ACTION ITEM: Could the records be returned exactly, with the pictures left out?

RECORDS FOR THE TASK:

..........

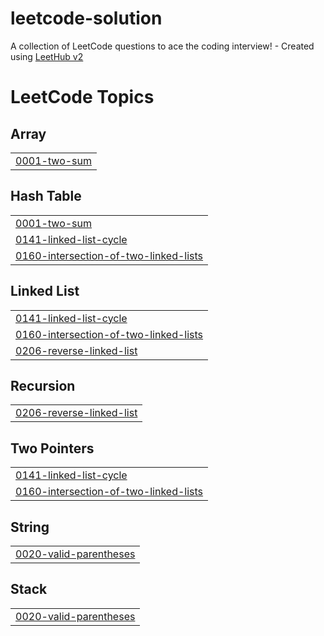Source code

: # leetcode-solution
A collection of LeetCode questions to ace the coding interview! - Created using [LeetHub v2](https://github.com/arunbhardwaj/LeetHub-2.0)

<!---LeetCode Topics Start-->
# LeetCode Topics
## Array
|  |
| ------- |
| [0001-two-sum](https://github.com/SwayamRP/leetcode-solution/tree/master/0001-two-sum) |
## Hash Table
|  |
| ------- |
| [0001-two-sum](https://github.com/SwayamRP/leetcode-solution/tree/master/0001-two-sum) |
| [0141-linked-list-cycle](https://github.com/SwayamRP/leetcode-solution/tree/master/0141-linked-list-cycle) |
| [0160-intersection-of-two-linked-lists](https://github.com/SwayamRP/leetcode-solution/tree/master/0160-intersection-of-two-linked-lists) |
## Linked List
|  |
| ------- |
| [0141-linked-list-cycle](https://github.com/SwayamRP/leetcode-solution/tree/master/0141-linked-list-cycle) |
| [0160-intersection-of-two-linked-lists](https://github.com/SwayamRP/leetcode-solution/tree/master/0160-intersection-of-two-linked-lists) |
| [0206-reverse-linked-list](https://github.com/SwayamRP/leetcode-solution/tree/master/0206-reverse-linked-list) |
## Recursion
|  |
| ------- |
| [0206-reverse-linked-list](https://github.com/SwayamRP/leetcode-solution/tree/master/0206-reverse-linked-list) |
## Two Pointers
|  |
| ------- |
| [0141-linked-list-cycle](https://github.com/SwayamRP/leetcode-solution/tree/master/0141-linked-list-cycle) |
| [0160-intersection-of-two-linked-lists](https://github.com/SwayamRP/leetcode-solution/tree/master/0160-intersection-of-two-linked-lists) |
## String
|  |
| ------- |
| [0020-valid-parentheses](https://github.com/SwayamRP/leetcode-solution/tree/master/0020-valid-parentheses) |
## Stack
|  |
| ------- |
| [0020-valid-parentheses](https://github.com/SwayamRP/leetcode-solution/tree/master/0020-valid-parentheses) |
<!---LeetCode Topics End-->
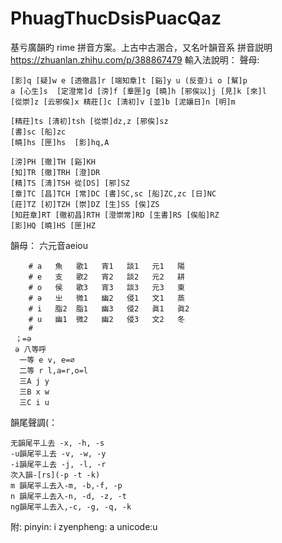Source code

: # PhuagThucDsisPuacQaz
基亏廣韻旳 rime 拼音方案。上古中古溷合，又名叶韻音系
拼音説明 https://zhuanlan.zhihu.com/p/388867479
輸入法說明：
  聲母:

    [影]q [疑]w e [透徹昌]r [端知章]t [谿]y u (反查)i o [幫]p 
    a [心生]s  [定澄常]d [滂]f [羣匣]g [曉]h [邪俟以]j [見]k [來]l
    [從崇]z [云邪俟]x 精莊[]c [淸初]v [並]b [泥孃日]n [明]m

    [精莊]ts [淸初]tsh [從崇]dz,z [邪俟]sz
    [書]sc [船]zc
    [曉]hs [匣]hs  [影]hq,A

    [滂]PH [徹]TH [谿]KH  
    [知]TR [徹]TRH [澄]DR
    [精]TS [淸]TSH 從[DS] [邪]SZ
    [章]TC [昌]TCH [常]DC [書]SC,sc [船]ZC,zc [日]NC
    [莊]TZ [初]TZH [崇]DZ [生]SS [俟]ZS
    [知莊章]RT [徹初昌]RTH [澄崇常]RD [生書]RS [俟船]RZ
    [影]HQ [曉]HS [匣]HZ　
  韻母：
      六元音aeiou

        # a   魚   歌1   宵1   談1   元1   陽
        # e   支   歌2   宵2   談2   元2   耕
        # o   侯   歌3   宵3   談3   元3   東
        # ə   㞢   微1   幽2   侵1   文1   蒸
        # i   脂2  脂1   幽3   侵2   眞1   眞2
        # u   幽1  微2   幽2   侵3   文2   冬
        #
     ；=ə
     ə 八等呼
      一等 e v, e=∅
      二等 r l,a=r,o=l
      三A j y
      三B x w
      三C i u

韻尾聲調(：

    无韻尾平丄去 -x, -h, -s
    -u韻尾平丄去 -v, -w, -y
    -i韻尾平丄去 -j, -l, -r
    次入韻-[rs](-p -t -k)
    m 韻尾平丄去入-m, -b,-f, -p
    n 韻尾平丄去入-n, -d, -z, -t
    ng韻尾平丄去入,-c, -g, -q, -k
    
  附:
    pinyin: i
    zyenpheng: a
    unicode:u

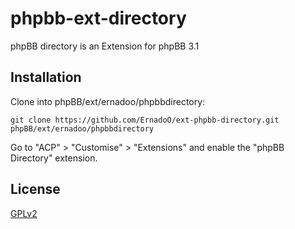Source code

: phpbb-ext-directory
===================

phpBB directory is an Extension for phpBB 3.1

## Installation

Clone into phpBB/ext/ernadoo/phpbbdirectory:

    git clone https://github.com/ErnadoO/ext-phpbb-directory.git phpBB/ext/ernadoo/phpbbdirectory

Go to "ACP" > "Customise" > "Extensions" and enable the "phpBB Directory" extension.

## License

[GPLv2](license.txt)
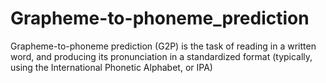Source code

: # Grapheme-to-phoneme_prediction
Grapheme-to-phoneme prediction (G2P) is the task of reading in a written word, and producing its pronunciation in a standardized format (typically, using the International Phonetic Alphabet, or IPA)
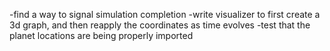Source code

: -find a way to signal simulation completion
-write visualizer to first create a 3d graph, and then reapply the coordinates as time evolves
-test that the planet locations are being properly imported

..........

EXERCISE SOLUTION:
Source code

: # leetcode-solution
A collection of LeetCode questions to ace the coding interview! - Created using [LeetHub v2](https://github.com/arunbhardwaj/LeetHub-2.0)

<!---LeetCode Topics Start-->
# LeetCode Topics
## Array
|  |
| ------- |
| [0001-two-sum](https://github.com/SwayamRP/leetcode-solution/tree/master/0001-two-sum) |
## Hash Table
|  |
| ------- |
| [0001-two-sum](https://github.com/SwayamRP/leetcode-solution/tree/master/0001-two-sum) |
| [0141-linked-list-cycle](https://github.com/SwayamRP/leetcode-solution/tree/master/0141-linked-list-cycle) |
| [0160-intersection-of-two-linked-lists](https://github.com/SwayamRP/leetcode-solution/tree/master/0160-intersection-of-two-linked-lists) |
## Linked List
|  |
| ------- |
| [0141-linked-list-cycle](https://github.com/SwayamRP/leetcode-solution/tree/master/0141-linked-list-cycle) |
| [0160-intersection-of-two-linked-lists](https://github.com/SwayamRP/leetcode-solution/tree/master/0160-intersection-of-two-linked-lists) |
| [0206-reverse-linked-list](https://github.com/SwayamRP/leetcode-solution/tree/master/0206-reverse-linked-list) |
## Recursion
|  |
| ------- |
| [0206-reverse-linked-list](https://github.com/SwayamRP/leetcode-solution/tree/master/0206-reverse-linked-list) |
## Two Pointers
|  |
| ------- |
| [0141-linked-list-cycle](https://github.com/SwayamRP/leetcode-solution/tree/master/0141-linked-list-cycle) |
| [0160-intersection-of-two-linked-lists](https://github.com/SwayamRP/leetcode-solution/tree/master/0160-intersection-of-two-linked-lists) |
## String
|  |
| ------- |
| [0020-valid-parentheses](https://github.com/SwayamRP/leetcode-solution/tree/master/0020-valid-parentheses) |
## Stack
|  |
| ------- |
| [0020-valid-parentheses](https://github.com/SwayamRP/leetcode-solution/tree/master/0020-valid-parentheses) |
<!---LeetCode Topics End-->
Source code

: # PhuagThucDsisPuacQaz
基亏廣韻旳 rime 拼音方案。上古中古溷合，又名叶韻音系
拼音説明 https://zhuanlan.zhihu.com/p/388867479
輸入法說明：
  聲母:

    [影]q [疑]w e [透徹昌]r [端知章]t [谿]y u (反查)i o [幫]p 
    a [心生]s  [定澄常]d [滂]f [羣匣]g [曉]h [邪俟以]j [見]k [來]l
    [從崇]z [云邪俟]x 精莊[]c [淸初]v [並]b [泥孃日]n [明]m

    [精莊]ts [淸初]tsh [從崇]dz,z [邪俟]sz
    [書]sc [船]zc
    [曉]hs [匣]hs  [影]hq,A

    [滂]PH [徹]TH [谿]KH  
    [知]TR [徹]TRH [澄]DR
    [精]TS [淸]TSH 從[DS] [邪]SZ
    [章]TC [昌]TCH [常]DC [書]SC,sc [船]ZC,zc [日]NC
    [莊]TZ [初]TZH [崇]DZ [生]SS [俟]ZS
    [知莊章]RT [徹初昌]RTH [澄崇常]RD [生書]RS [俟船]RZ
    [影]HQ [曉]HS [匣]HZ　
  韻母：
      六元音aeiou

        # a   魚   歌1   宵1   談1   元1   陽
        # e   支   歌2   宵2   談2   元2   耕
        # o   侯   歌3   宵3   談3   元3   東
        # ə   㞢   微1   幽2   侵1   文1   蒸
        # i   脂2  脂1   幽3   侵2   眞1   眞2
        # u   幽1  微2   幽2   侵3   文2   冬
        #
     ；=ə
     ə 八等呼
      一等 e v, e=∅
      二等 r l,a=r,o=l
      三A j y
      三B x w
      三C i u

韻尾聲調(：

    无韻尾平丄去 -x, -h, -s
    -u韻尾平丄去 -v, -w, -y
    -i韻尾平丄去 -j, -l, -r
    次入韻-[rs](-p -t -k)
    m 韻尾平丄去入-m, -b,-f, -p
    n 韻尾平丄去入-n, -d, -z, -t
    ng韻尾平丄去入,-c, -g, -q, -k
    
  附:
    pinyin: i
    zyenpheng: a
    unicode:u

Source code

: phpbb-ext-directory
===================

phpBB directory is an Extension for phpBB 3.1

## Installation

Clone into phpBB/ext/ernadoo/phpbbdirectory:

    git clone https://github.com/ErnadoO/ext-phpbb-directory.git phpBB/ext/ernadoo/phpbbdirectory

Go to "ACP" > "Customise" > "Extensions" and enable the "phpBB Directory" extension.

## License

[GPLv2](license.txt)
Source code

: # Grapheme-to-phoneme_prediction
Grapheme-to-phoneme prediction (G2P) is the task of reading in a written word, and producing its pronunciation in a standardized format (typically, using the International Phonetic Alphabet, or IPA)
Source code

: -find a way to signal simulation completion
-write visualizer to first create a 3d graph, and then reapply the coordinates as time evolves
-test that the planet locations are being properly imported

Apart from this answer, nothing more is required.